** Opening EXERCISE INPUT block **

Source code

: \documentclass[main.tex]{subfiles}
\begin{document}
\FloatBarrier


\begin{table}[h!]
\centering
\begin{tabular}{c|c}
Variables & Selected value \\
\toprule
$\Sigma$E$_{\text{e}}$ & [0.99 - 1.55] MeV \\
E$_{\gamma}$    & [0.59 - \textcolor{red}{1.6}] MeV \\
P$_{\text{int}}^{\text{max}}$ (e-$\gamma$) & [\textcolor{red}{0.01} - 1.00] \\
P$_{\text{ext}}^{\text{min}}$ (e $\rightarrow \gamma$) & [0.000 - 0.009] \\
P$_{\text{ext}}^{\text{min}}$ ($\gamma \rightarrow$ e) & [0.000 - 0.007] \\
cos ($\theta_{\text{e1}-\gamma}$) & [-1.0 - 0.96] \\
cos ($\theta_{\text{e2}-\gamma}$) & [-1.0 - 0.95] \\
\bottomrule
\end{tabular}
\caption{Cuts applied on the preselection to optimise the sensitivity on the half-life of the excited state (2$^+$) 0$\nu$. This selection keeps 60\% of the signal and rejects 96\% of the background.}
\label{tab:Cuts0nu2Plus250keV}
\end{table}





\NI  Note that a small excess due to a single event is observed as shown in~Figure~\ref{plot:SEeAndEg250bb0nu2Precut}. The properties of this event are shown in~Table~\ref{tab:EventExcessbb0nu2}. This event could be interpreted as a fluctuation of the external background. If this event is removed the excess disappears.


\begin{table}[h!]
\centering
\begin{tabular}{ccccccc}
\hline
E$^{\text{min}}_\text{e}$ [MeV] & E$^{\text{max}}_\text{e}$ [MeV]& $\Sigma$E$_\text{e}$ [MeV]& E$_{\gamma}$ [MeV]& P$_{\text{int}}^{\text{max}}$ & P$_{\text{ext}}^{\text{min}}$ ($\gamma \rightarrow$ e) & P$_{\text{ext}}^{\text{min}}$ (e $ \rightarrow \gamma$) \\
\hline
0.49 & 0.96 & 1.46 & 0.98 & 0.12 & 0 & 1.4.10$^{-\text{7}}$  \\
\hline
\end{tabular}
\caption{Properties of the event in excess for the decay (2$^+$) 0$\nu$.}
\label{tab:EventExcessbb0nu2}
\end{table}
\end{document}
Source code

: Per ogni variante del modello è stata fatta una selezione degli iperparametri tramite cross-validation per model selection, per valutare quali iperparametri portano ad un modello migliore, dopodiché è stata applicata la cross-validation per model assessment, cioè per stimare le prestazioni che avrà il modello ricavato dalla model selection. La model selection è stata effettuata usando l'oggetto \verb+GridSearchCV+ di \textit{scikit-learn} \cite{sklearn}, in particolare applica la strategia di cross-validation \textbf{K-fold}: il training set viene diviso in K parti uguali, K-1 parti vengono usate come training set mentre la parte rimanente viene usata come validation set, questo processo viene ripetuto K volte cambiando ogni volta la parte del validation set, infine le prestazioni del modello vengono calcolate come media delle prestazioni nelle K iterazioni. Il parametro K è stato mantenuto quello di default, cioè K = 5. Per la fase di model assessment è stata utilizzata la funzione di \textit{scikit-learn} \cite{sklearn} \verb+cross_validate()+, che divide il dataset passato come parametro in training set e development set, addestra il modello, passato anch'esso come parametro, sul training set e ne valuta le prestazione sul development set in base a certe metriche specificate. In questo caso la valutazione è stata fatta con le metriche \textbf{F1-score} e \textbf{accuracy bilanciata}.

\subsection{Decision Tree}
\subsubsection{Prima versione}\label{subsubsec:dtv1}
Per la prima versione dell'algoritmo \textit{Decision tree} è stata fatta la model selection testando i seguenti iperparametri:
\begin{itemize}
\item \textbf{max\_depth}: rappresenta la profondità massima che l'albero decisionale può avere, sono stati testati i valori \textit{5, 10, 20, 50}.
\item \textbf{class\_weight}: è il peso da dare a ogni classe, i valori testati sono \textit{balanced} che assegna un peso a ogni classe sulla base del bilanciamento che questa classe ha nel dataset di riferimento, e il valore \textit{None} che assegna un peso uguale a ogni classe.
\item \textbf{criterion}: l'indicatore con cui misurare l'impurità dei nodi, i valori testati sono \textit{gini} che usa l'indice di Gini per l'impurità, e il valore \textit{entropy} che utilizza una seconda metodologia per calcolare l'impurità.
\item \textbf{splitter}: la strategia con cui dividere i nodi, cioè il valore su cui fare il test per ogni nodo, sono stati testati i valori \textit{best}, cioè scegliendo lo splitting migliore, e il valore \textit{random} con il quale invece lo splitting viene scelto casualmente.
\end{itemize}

** Closing EXERCISE INPUT block **

Take the line with "viene scelto casualmente." and all lines after it through the end of the records, and write them out exactly; include nothing else.

\item \textbf{splitter}: la strategia con cui dividere i nodi, cioè il valore su cui fare il test per ogni nodo, sono stati testati i valori \textit{best}, cioè scegliendo lo splitting migliore, e il valore \textit{random} con il quale invece lo splitting viene scelto casualmente.
\end{itemize}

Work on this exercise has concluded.